Uscito nelle sale statunitensi nel 1983, Scarface diretto da Brian De Palma è il remake dell’omonima grande opera di Howard Hawks di mezzo secolo prima, con un titanico Al Pacino nel ruolo dell’iconico protagonista.

Scarface, la trama del film di Brian De Palma

Omaggiando Howard Hawks direttamente alla chiusura del film, Scarface del 1983 è il remake diretto da Brian De Palma proprio di una delle pietra miliare del gangster-movie, che nel 1932 portò sul grande schermo un personaggio forte e spigoloso, ispirato alle gesta di Al Capone ed interpretato brillantemente da Paul Muni. La nuova versione degli anni ’80, con protagonista Al Pacino, vede l’ascesa nel mondo della criminalità organizzata di Tony Montana, giovane avanzo di galera cubano estremamente ambizioso e determinato. Gli anni sono quelli della prolificazione dei cartelli della droga per le lussuose e sudice strade di Miami, dove Tony inizierà a muovere i suoi primi passi – assieme all’inseparabile compare Manny – verso i ruoli di potere dell’impero della droga.

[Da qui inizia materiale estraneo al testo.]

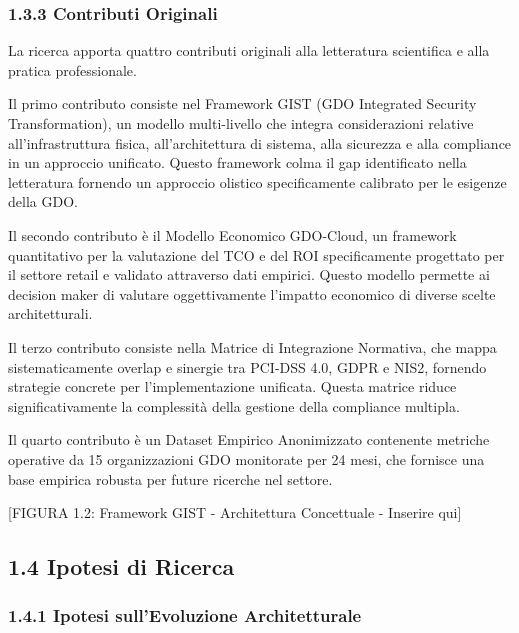 \documentclass{report}
\begin{document}
\subsubsection{\texorpdfstring{\textbf{1.3.3 Contributi
Originali}}{1.3.3 Contributi Originali}}\label{contributi-originali}

La ricerca apporta quattro contributi originali alla letteratura
scientifica e alla pratica professionale.

Il primo contributo consiste nel Framework GIST (GDO Integrated Security
Transformation), un modello multi-livello che integra considerazioni
relative all'infrastruttura fisica, all'architettura di sistema, alla
sicurezza e alla compliance in un approccio unificato. Questo framework
colma il gap identificato nella letteratura fornendo un approccio
olistico specificamente calibrato per le esigenze della GDO.

Il secondo contributo è il Modello Economico GDO-Cloud, un framework
quantitativo per la valutazione del TCO e del ROI specificamente
progettato per il settore retail e validato attraverso dati empirici.
Questo modello permette ai decision maker di valutare oggettivamente
l'impatto economico di diverse scelte architetturali.

Il terzo contributo consiste nella Matrice di Integrazione Normativa,
che mappa sistematicamente overlap e sinergie tra PCI-DSS 4.0, GDPR e
NIS2, fornendo strategie concrete per l'implementazione unificata.
Questa matrice riduce significativamente la complessità della gestione
della compliance multipla.

Il quarto contributo è un Dataset Empirico Anonimizzato contenente
metriche operative da 15 organizzazioni GDO monitorate per 24 mesi, che
fornisce una base empirica robusta per future ricerche nel settore.

{[}FIGURA 1.2: Framework GIST - Architettura Concettuale - Inserire
qui{]}

\subsection{\texorpdfstring{\textbf{1.4 Ipotesi di
Ricerca}}{1.4 Ipotesi di Ricerca}}\label{ipotesi-di-ricerca}

\subsubsection{\texorpdfstring{\textbf{1.4.1 Ipotesi sull'Evoluzione
Architetturale}}{1.4.1 Ipotesi sull'Evoluzione Architetturale}}\label{ipotesi-sullevoluzione-architetturale}
\end{document}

Scarface, la recensione: il mito sulla strada Chicago-Miami

Prima di immergersi nel dettaglio del film di Brian De Palma, urge presentare il quadro di sviluppo che ha portato alla sua realizzazione. Come accennato, il cult degli anni ’80 è una nuova versione della storia già portata sullo schermo nel 1932 dal grande cineasta Howard Hawks, che inevitabilmente ambienta la sua narrazione nella Chicago durante i delicati anni del proibizionismo. L’idea del remake venne in mente direttamente ad Al Pacino, proprio quando vide il capolavoro interpretato da Paul Muni, il quale iniziò a mettere in moto la macchina produttiva per fargli vedere la luce. Tra i registi che, inizialmente, vennero scelti per condurre lo sviluppo del nuovo Scarface vi fu anche Sidney Lumet (già regista per Pacino in Serpico e Quel pomeriggio di un giorno da cani) che, vista anche la sua importante filmografia nel mette sotto i riflettori delicati temi legati alla storia socio-politica statunitense, ebbe l’idea di rinnovare la narrazione del film di Howard Hawks.

 

La nuova location di Scarface sarebbe dovuta essere così il periodo del c.d. “Cocaine Cowboy Era“, ovvero quello della rapida escalation dell’industria criminale della droga tra le strade e i palazzi di Miami, la quale si era trasformata nel più grande punto di transito della cocaina proveniente dalla Colombia, dal Perù e dalla Bolivia. Dopo alcuni passaggi, la sceneggiatura del film venne così affidata alla penna del regista Oliver Stone (che in quel periodo aveva appena terminato di scrivere Conan il barbaro per la regia di John Milius), in cerca di rivalsa dopo che il suo ultimo film – La mano – si rivelò un grande insuccesso, oltre al fatto che il tema della lotta al mercato della droga fu a lui molto vicino. Lo sceneggiatore iniziò così a documentarsi “sul posto”, recandosi anche in Sudamerica dove incontrò pericolosi narcotrafficanti, ma il risultato finale venne considerato troppo violento per Lumet, il quale decise di abbandonare il progetto venendo sostituito da Brian De Palma.

 

Una doverosa premessa, tra i vari passaggi e cambiamenti in sede pre-produttiva di Scarface, giusto per focalizzarsi su due aspetti determinanti: l’input di dover raccontare nuovamente una storia come quella già portata su schermo nel 1932, per il suo spessore in termini tematici, narrativi ed artistici; la nuova importante location del film che, in quel preciso periodo storico, vuole essere molto di più di una “semplice” denuncia al mercato politico e criminale della droga, ma anche e soprattutto un incisivo monito sociale.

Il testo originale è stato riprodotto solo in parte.